Direct Observation of Li Migration into V₅S₈: Order to Antisite Disorder Intercalation Followed by the Topotactic-Based Conversion Reaction

Two-dimensional transition-metal dichalcogenides hold great potential in rechargeable lithium-ion batteries. Their electrochemical properties are closely related to the structural evolutions during lithium-ion migration. Understanding these migration/reaction mechanisms is important to help improve battery performance. Herein, we report the real-time and atomic-scale observation of phase transitions during the lithiation and delithiation for V₅S₈ via in situ electron diffraction and high-resolution transmission electron microscopy techniques. We find that the phase transformation proceeds via a sequence of order to antisite disorder intercalation and topotactic-based conversion reaction. During the intercalation reaction, the lithium ion destroys the orderings of the interstitial V with the formation of Li/V antisite. Such a reaction is found to be reversible, i.e., the extraction of lithium from Li_xV₅S₈ leads to the recovery of V orderings.
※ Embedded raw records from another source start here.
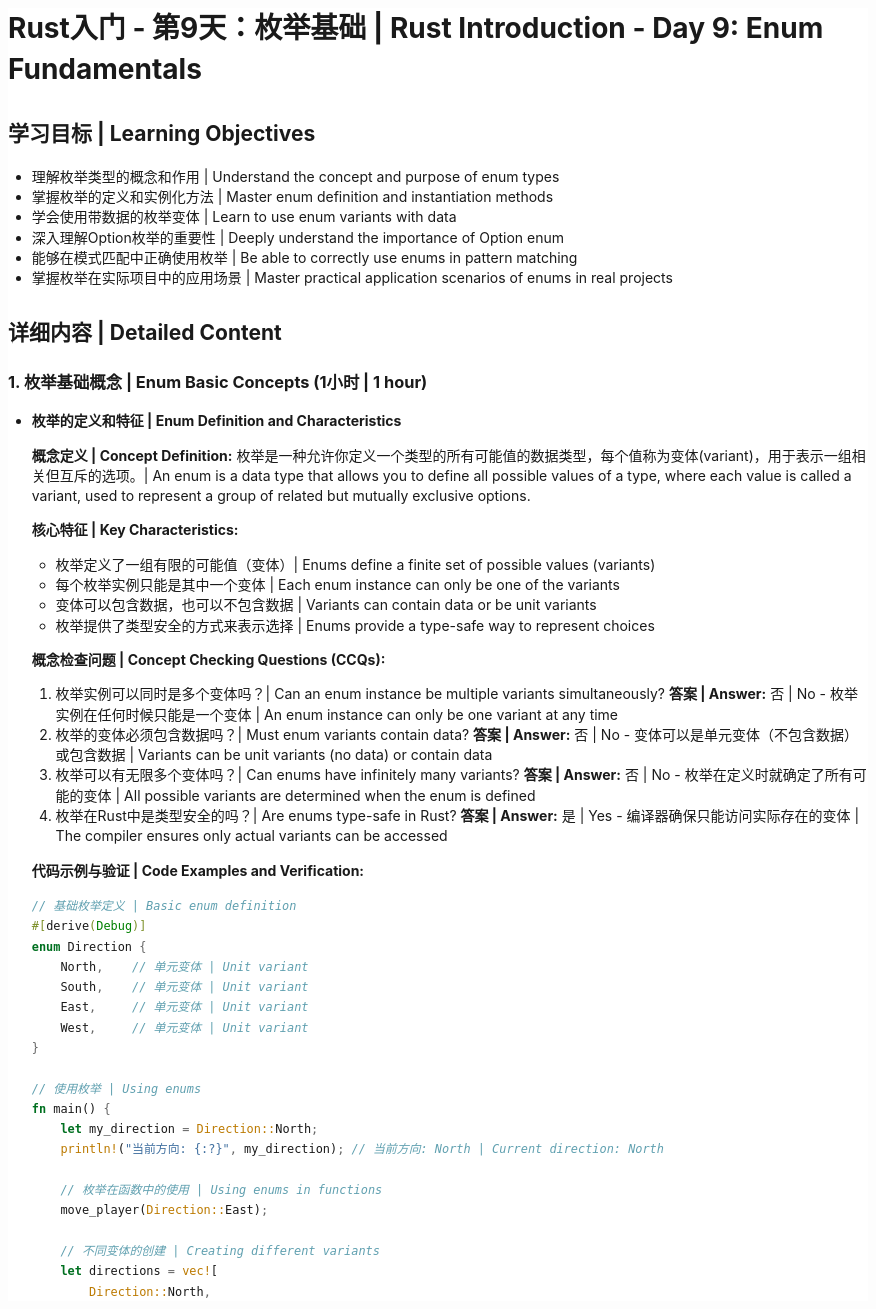 # Rust入门 - 第9天：枚举基础 | Rust Introduction - Day 9: Enum Fundamentals

## 学习目标 | Learning Objectives
- 理解枚举类型的概念和作用 | Understand the concept and purpose of enum types
- 掌握枚举的定义和实例化方法 | Master enum definition and instantiation methods
- 学会使用带数据的枚举变体 | Learn to use enum variants with data
- 深入理解Option<T>枚举的重要性 | Deeply understand the importance of Option<T> enum
- 能够在模式匹配中正确使用枚举 | Be able to correctly use enums in pattern matching
- 掌握枚举在实际项目中的应用场景 | Master practical application scenarios of enums in real projects

## 详细内容 | Detailed Content

### 1. 枚举基础概念 | Enum Basic Concepts (1小时 | 1 hour)

- **枚举的定义和特征 | Enum Definition and Characteristics**
  
  **概念定义 | Concept Definition:**
  枚举是一种允许你定义一个类型的所有可能值的数据类型，每个值称为变体(variant)，用于表示一组相关但互斥的选项。| An enum is a data type that allows you to define all possible values of a type, where each value is called a variant, used to represent a group of related but mutually exclusive options.
  
  **核心特征 | Key Characteristics:**
  - 枚举定义了一组有限的可能值（变体）| Enums define a finite set of possible values (variants)
  - 每个枚举实例只能是其中一个变体 | Each enum instance can only be one of the variants
  - 变体可以包含数据，也可以不包含数据 | Variants can contain data or be unit variants
  - 枚举提供了类型安全的方式来表示选择 | Enums provide a type-safe way to represent choices
  
  **概念检查问题 | Concept Checking Questions (CCQs):**
  1. 枚举实例可以同时是多个变体吗？| Can an enum instance be multiple variants simultaneously?
     **答案 | Answer:** 否 | No - 枚举实例在任何时候只能是一个变体 | An enum instance can only be one variant at any time
  2. 枚举的变体必须包含数据吗？| Must enum variants contain data?
     **答案 | Answer:** 否 | No - 变体可以是单元变体（不包含数据）或包含数据 | Variants can be unit variants (no data) or contain data
  3. 枚举可以有无限多个变体吗？| Can enums have infinitely many variants?
     **答案 | Answer:** 否 | No - 枚举在定义时就确定了所有可能的变体 | All possible variants are determined when the enum is defined
  4. 枚举在Rust中是类型安全的吗？| Are enums type-safe in Rust?
     **答案 | Answer:** 是 | Yes - 编译器确保只能访问实际存在的变体 | The compiler ensures only actual variants can be accessed
  
  **代码示例与验证 | Code Examples and Verification:**
  ```rust
  // 基础枚举定义 | Basic enum definition
  #[derive(Debug)]
  enum Direction {
      North,    // 单元变体 | Unit variant
      South,    // 单元变体 | Unit variant
      East,     // 单元变体 | Unit variant
      West,     // 单元变体 | Unit variant
  }
  
  // 使用枚举 | Using enums
  fn main() {
      let my_direction = Direction::North;
      println!("当前方向: {:?}", my_direction); // 当前方向: North | Current direction: North
      
      // 枚举在函数中的使用 | Using enums in functions
      move_player(Direction::East);
      
      // 不同变体的创建 | Creating different variants
      let directions = vec![
          Direction::North,
  ```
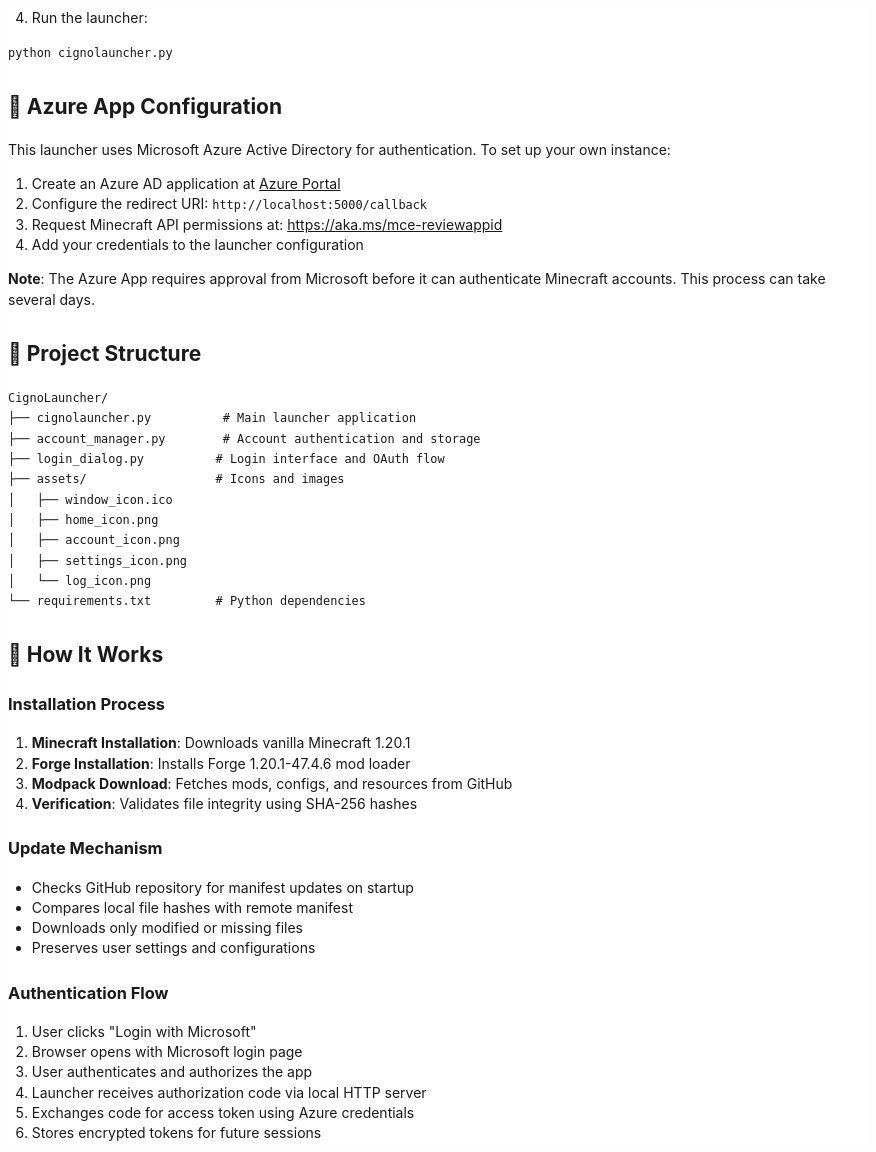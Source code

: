 4. Run the launcher:
```bash
python cignolauncher.py
```

## 🔑 Azure App Configuration

This launcher uses Microsoft Azure Active Directory for authentication. To set up your own instance:

1. Create an Azure AD application at [Azure Portal](https://portal.azure.com)
2. Configure the redirect URI: `http://localhost:5000/callback`
3. Request Minecraft API permissions at: https://aka.ms/mce-reviewappid
4. Add your credentials to the launcher configuration

**Note**: The Azure App requires approval from Microsoft before it can authenticate Minecraft accounts. This process can take several days.

## 📁 Project Structure

```
CignoLauncher/
├── cignolauncher.py          # Main launcher application
├── account_manager.py        # Account authentication and storage
├── login_dialog.py          # Login interface and OAuth flow
├── assets/                  # Icons and images
│   ├── window_icon.ico
│   ├── home_icon.png
│   ├── account_icon.png
│   ├── settings_icon.png
│   └── log_icon.png
└── requirements.txt         # Python dependencies
```

## 🎯 How It Works

### Installation Process
1. **Minecraft Installation**: Downloads vanilla Minecraft 1.20.1
2. **Forge Installation**: Installs Forge 1.20.1-47.4.6 mod loader
3. **Modpack Download**: Fetches mods, configs, and resources from GitHub
4. **Verification**: Validates file integrity using SHA-256 hashes

### Update Mechanism
- Checks GitHub repository for manifest updates on startup
- Compares local file hashes with remote manifest
- Downloads only modified or missing files
- Preserves user settings and configurations

### Authentication Flow
1. User clicks "Login with Microsoft"
2. Browser opens with Microsoft login page
3. User authenticates and authorizes the app
4. Launcher receives authorization code via local HTTP server
5. Exchanges code for access token using Azure credentials
6. Stores encrypted tokens for future sessions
The conversion reaction involves heterogeneous nucleation of Li₂S with 3–20 nm nanodomains, which maintain the crystallographic integrity with Li_xV₅S₈. These findings elucidate the complex interactions between the lithium ion and host V₅S₈ during ionic migration in solids, which should be helpful in understanding the relationship between phase transformation kinetics and battery performance.